> **PROBLEM DETAILS**:
The records sit below. Return every line in them that holds the word "main".

> **Collected data**:
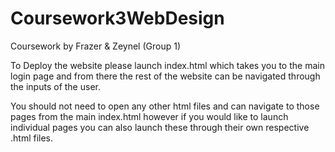 # Coursework3WebDesign

Coursework by Frazer & Zeynel (Group 1)

To Deploy the website please launch index.html which takes you to the main login page and from there the rest of the website can be navigated through the inputs of the user.

You should not need to open any other html files and can navigate to those pages from the main index.html however if you would like to launch individual pages you can also launch these through their own respective .html files.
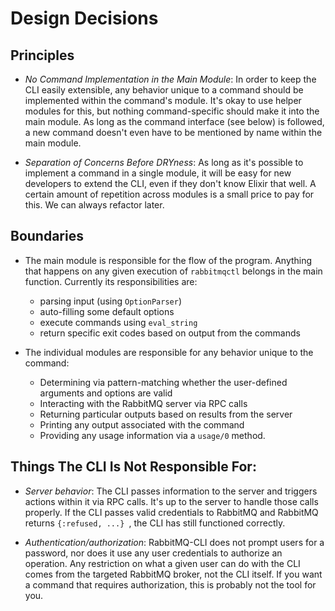 # Design Decisions

## Principles
* *No Command Implementation in the Main Module*: In order to keep the CLI easily extensible, any behavior unique to a command should be implemented within the command's module. It's okay to use helper modules for this, but nothing command-specific should make it into the main module. As long as the command interface (see below) is followed, a new command doesn't even have to be mentioned by name within the main module.

* *Separation of Concerns Before DRYness*: As long as it's possible to implement a command in a single module, it will be easy for new developers to extend the CLI, even if they don't know Elixir that well. A certain amount of repetition across modules is a small price to pay for this. We can always refactor later.


## Boundaries
* The main module is responsible for the flow of the program. Anything that happens on any given execution of `rabbitmqctl` belongs in the main function. Currently its responsibilities are:
	* parsing input (using `OptionParser`)
	* auto-filling some default options
	* execute commands using `eval_string`
	* return specific exit codes based on output from the commands

* The individual modules are responsible for any behavior unique to the command:
	* Determining via pattern-matching whether the user-defined arguments and options are valid
	* Interacting with the RabbitMQ server via RPC calls
	* Returning particular outputs based on results from the server
	* Printing any output associated with the command
	* Providing any usage information via a `usage/0` method.

## Things The CLI Is Not Responsible For:

* *Server behavior*: The CLI passes information to the server and triggers actions within it via RPC calls. It's up to the server to handle those calls properly. If the CLI passes valid credentials to RabbitMQ and RabbitMQ returns `{:refused, ...} `, the CLI has still functioned correctly.

* *Authentication/authorization*: RabbitMQ-CLI does not prompt users for a password, nor does it use any user credentials to authorize an operation. Any restriction on what a given user can do with the CLI comes from the targeted RabbitMQ broker, not the CLI itself. If you want a command that requires authorization, this is probably not the tool for you.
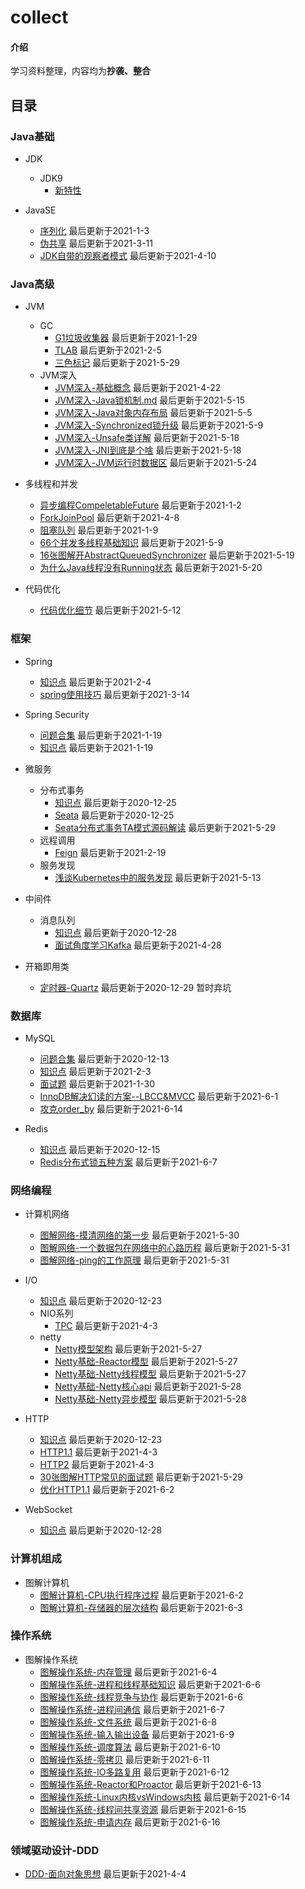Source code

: # collect

#### 介绍
学习资料整理，内容均为**抄袭、整合**


## 目录
### Java基础
+ JDK
  - JDK9
    - [新特性](note/jdk/jdk9/新特性.md)

+ JavaSE
  - [序列化](note/javase/serialization.md)  最后更新于2021-1-3  
  - [伪共享](note/javase/falsesharing.md)  最后更新于2021-3-11  
  - [JDK自带的观察者模式](note/javase/JDK自带的观察者模式实现.md)  最后更新于2021-4-10  

### Java高级
+ JVM
  - GC
    - [G1垃圾收集器](note/jvm/gc/G1垃圾收集器.md)  最后更新于2021-1-29  
    - [TLAB](note/jvm/gc/TLAB.md)  最后更新于2021-2-5  
    - [三色标记](note/jvm/gc/三色标记.md)  最后更新于2021-5-29  
  - JVM深入  
    - [JVM深入-基础概念](note/jvm/jvm-deepen/JVM基础概念深入.md)  最后更新于2021-4-22  
    - [JVM深入-Java锁机制.md](note/jvm/jvm-deepen/JVM深入-Java锁机制.md)  最后更新于2021-5-15  
    - [JVM深入-Java对象内存布局](note/jvm/jvm-deepen/JVM深入-Java对象内存布局.md)  最后更新于2021-5-5  
    - [JVM深入-Synchronized锁升级](note/jvm/jvm-deepen/JVM深入-Synchronized锁升级.md)  最后更新于2021-5-9  
    - [JVM深入-Unsafe类详解](note/jvm/jvm-deepen/JVM深入-Unsafe类详解.md)  最后更新于2021-5-18  
    - [JVM深入-JNI到底是个啥](note/jvm/jvm-deepen/JVM深入-JNI到底是个啥.md)  最后更新于2021-5-18  
    - [JVM深入-JVM运行时数据区](note/jvm/jvm-deepen/JVM深入-JVM运行时数据区.md)  最后更新于2021-5-24  

+ 多线程和并发
  - [异步编程CompeletableFuture](note/multithreading/async/CompeletableFuture.md)  最后更新于2021-1-2  
  - [ForkJoinPool](note/multithreading/async/ForkJoinPool.md)  最后更新于2021-4-8  
  - [阻塞队列](note/multithreading/queue/BlockingQueue.md)  最后更新于2021-1-9  
  - [66个并发多线程基础知识](note/multithreading/interview/66个并发多线程基础知识.md)  最后更新于2021-5-9  
  - [16张图解开AbstractQueuedSynchronizer](note/multithreading/juc/16张图解开AbstractQueuedSynchronizer.md)  最后更新于2021-5-19  
  - [为什么Java线程没有Running状态](note/multithreading/interview/为什么Java线程没有Running状态.md)  最后更新于2021-5-20  

+ 代码优化
  - [代码优化细节](note/optimization/代码优化细节.md)  最后更新于2021-5-12

### 框架
+ Spring
  - [知识点](note/spring/知识点.md)  最后更新于2021-2-4  
  - [spring使用技巧](note/spring/spring使用技巧.md)  最后更新于2021-3-14  
  
+ Spring Security
  - [问题合集](note/security/问题合集.md)  最后更新于2021-1-19  
  - [知识点](note/security/知识点.md)  最后更新于2021-1-19  

+ 微服务
  - 分布式事务  
    - [知识点](note/microservice/transaction/知识点.md)  最后更新于2020-12-25   
    - [Seata](note/microservice/transaction/Seata.md)  最后更新于2020-12-25  
    - [Seata分布式事务TA模式源码解读](note/microservice/transaction/Seata分布式事务TA模式源码解读.md)  最后更新于2021-5-29  
  - 远程调用
    - [Feign](note/microservice/rpc/Feign.md)  最后更新于2021-2-19  
  - 服务发现
    - [浅谈Kubernetes中的服务发现](note/microservice/discovery/浅谈Kubernetes中的服务发现.md)  最后更新于2021-5-13  
  

+ 中间件
  - 消息队列
    - [知识点](note/middleware/mq/知识点.md)  最后更新于2020-12-28  
    - [面试角度学习Kafka](note/middleware/mq/面试角度学习Kafka.md)  最后更新于2021-4-28  

+ 开箱即用类
  - [定时器-Quartz](note/other-frame/quartz.md)  最后更新于2020-12-29 暂时弃坑  

### 数据库
+ MySQL
  - [问题合集](note/mysql/问题合集.md)  最后更新于2020-12-13  
  - [知识点](note/mysql/知识点.md)  最后更新于2021-2-3  
  - [面试题](note/mysql/面试题.md)  最后更新于2021-1-30  
  - [InnoDB解决幻读的方案--LBCC&MVCC](note/mysql/transaction/InnoDB解决幻读的方案--LBCC&MVCC.md)  最后更新于2021-6-1  
  - [攻克order_by](note/mysql/攻克order_by.md)  最后更新于2021-6-14  

+ Redis
  - [知识点](note/redis/Redis主从复制.md)  最后更新于2020-12-15  
  - [Redis分布式锁五种方案](note/redis/Redis分布式锁五种方案.md)  最后更新于2021-6-7  
  
### 网络编程
+ 计算机网络
  - [图解网络-摸清网络的第一步](note/net/diagram/图解网络-摸清网络的第一步.md)  最后更新于2021-5-30  
  - [图解网络-一个数据包在网络中的心路历程](note/net/diagram/图解网络-一个数据包在网络中的心路历程.md)  最后更新于2021-5-31  
  - [图解网络-ping的工作原理](note/net/diagram/图解网络-ping的工作原理.md)  最后更新于2021-5-31  

+ I/O
  - [知识点](note/io/知识点.md)  最后更新于2020-12-23
  - NIO系列
    - [TPC](note/io/nio/NIO系列-TCP.md)  最后更新于2021-4-3  
  - netty  
    - [Netty模型架构](note/io/netty/Netty模型架构.md)  最后更新于2021-5-27  
    - [Netty基础-Reactor模型](note/io/netty/Netty基础-Reactor模型.md)  最后更新于2021-5-27  
    - [Netty基础-Netty线程模型](note/io/netty/Netty基础-Netty线程模型.md)  最后更新于2021-5-27  
    - [Netty基础-Netty核心api](note/io/netty/Netty基础-Netty核心api.md)  最后更新于2021-5-28  
    - [Netty基础-Netty异步模型](note/io/netty/Netty基础-Netty异步模型.md)  最后更新于2021-5-28  

+ HTTP
  - [知识点](note/http/知识点.md)  最后更新于2020-12-23  
  - [HTTP1.1](note/http/HTPP1.1.md)  最后更新于2021-4-3 
  - [HTTP2](note/http/HTTP2.md)  最后更新于2021-4-3  
  - [30张图解HTTP常见的面试题](note/http/30张图解HTTP常见的面试题.md)  最后更新于2021-5-29  
  - [优化HTTP1.1](note/http/优化HTTP1.1.md)  最后更新于2021-6-2  

+ WebSocket
  - [知识点](note/websocket/知识点.md)  最后更新于2020-12-28  

### 计算机组成
+ 图解计算机
  - [图解计算机-CPU执行程序过程](note/computer/diagram/CPU执行程序过程.md)  最后更新于2021-6-2  
  - [图解计算机-存储器的层次结构](note/computer/diagram/存储器的层次结构.md)  最后更新于2021-6-3  

### 操作系统
+ 图解操作系统
  - [图解操作系统-内存管理](note/os/diagram/内存管理.md)  最后更新于2021-6-4  
  - [图解操作系统-进程和线程基础知识](note/os/diagram/进程和线程基础知识.md)  最后更新于2021-6-6  
  - [图解操作系统-线程竞争与协作](note/os/diagram/线程竞争与协作.md)  最后更新于2021-6-6  
  - [图解操作系统-进程间通信](note/os/diagram/进程间通信.md)  最后更新于2021-6-7  
  - [图解操作系统-文件系统](note/os/diagram/文件系统.md)  最后更新于2021-6-8  
  - [图解操作系统-输入输出设备](note/os/diagram/输入输出设备.md)  最后更新于2021-6-9  
  - [图解操作系统-调度算法](note/os/diagram/调度算法.md)  最后更新于2021-6-10  
  - [图解操作系统-零拷贝](note/os/diagram/零拷贝.md)  最后更新于2021-6-11  
  - [图解操作系统-IO多路复用](note/os/diagram/IO多路复用.md)  最后更新于2021-6-12  
  - [图解操作系统-Reactor和Proactor](note/os/diagram/Reactor和Proactor.md)  最后更新于2021-6-13  
  - [图解操作系统-Linux内核vsWindows内核](note/os/diagram/Linux内核vsWindows内核.md)  最后更新于2021-6-14  
  - [图解操作系统-线程间共享资源](note/os/diagram/线程间共享资源.md)  最后更新于2021-6-15  
  - [图解操作系统-申请内存](note/os/diagram/申请内存.md)  最后更新于2021-6-16  

### 领域驱动设计-DDD
+ [DDD-面向对象思想](note/ddd/DDD-面向对象思想.md)  最后更新于2021-4-4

> **ANSWER TO THIS PROBLEM**:
To Deploy the website please launch index.html which takes you to the main login page and from there the rest of the website can be navigated through the inputs of the user.
You should not need to open any other html files and can navigate to those pages from the main index.html however if you would like to launch individual pages you can also launch these through their own respective .html files.
* *No Command Implementation in the Main Module*: In order to keep the CLI easily extensible, any behavior unique to a command should be implemented within the command's module. It's okay to use helper modules for this, but nothing command-specific should make it into the main module. As long as the command interface (see below) is followed, a new command doesn't even have to be mentioned by name within the main module.
* The main module is responsible for the flow of the program. Anything that happens on any given execution of `rabbitmqctl` belongs in the main function. Currently its responsibilities are:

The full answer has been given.